··· STUDY MATERIAL ···
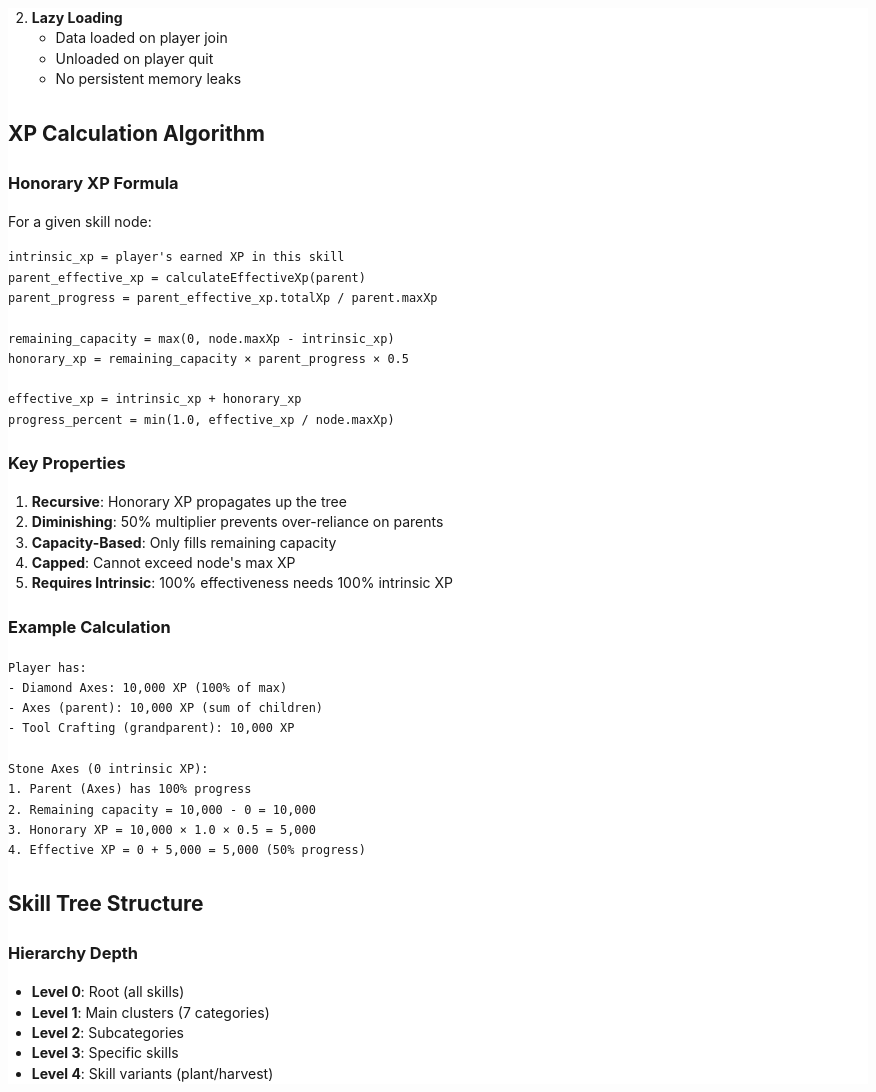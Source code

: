 2. **Lazy Loading**
   - Data loaded on player join
   - Unloaded on player quit
   - No persistent memory leaks

## XP Calculation Algorithm

### Honorary XP Formula

For a given skill node:

```
intrinsic_xp = player's earned XP in this skill
parent_effective_xp = calculateEffectiveXp(parent)
parent_progress = parent_effective_xp.totalXp / parent.maxXp

remaining_capacity = max(0, node.maxXp - intrinsic_xp)
honorary_xp = remaining_capacity × parent_progress × 0.5

effective_xp = intrinsic_xp + honorary_xp
progress_percent = min(1.0, effective_xp / node.maxXp)
```

### Key Properties

1. **Recursive**: Honorary XP propagates up the tree
2. **Diminishing**: 50% multiplier prevents over-reliance on parents
3. **Capacity-Based**: Only fills remaining capacity
4. **Capped**: Cannot exceed node's max XP
5. **Requires Intrinsic**: 100% effectiveness needs 100% intrinsic XP

### Example Calculation

```
Player has:
- Diamond Axes: 10,000 XP (100% of max)
- Axes (parent): 10,000 XP (sum of children)
- Tool Crafting (grandparent): 10,000 XP

Stone Axes (0 intrinsic XP):
1. Parent (Axes) has 100% progress
2. Remaining capacity = 10,000 - 0 = 10,000
3. Honorary XP = 10,000 × 1.0 × 0.5 = 5,000
4. Effective XP = 0 + 5,000 = 5,000 (50% progress)
```

## Skill Tree Structure

### Hierarchy Depth

- **Level 0**: Root (all skills)
- **Level 1**: Main clusters (7 categories)
- **Level 2**: Subcategories
- **Level 3**: Specific skills
- **Level 4**: Skill variants (plant/harvest)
···
PROBLEM REQUIREMENTS: Scan the lines above for the word "Calculation", then copy each line that has it.

PROBLEM SOLUTION:
## XP Calculation Algorithm
### Example Calculation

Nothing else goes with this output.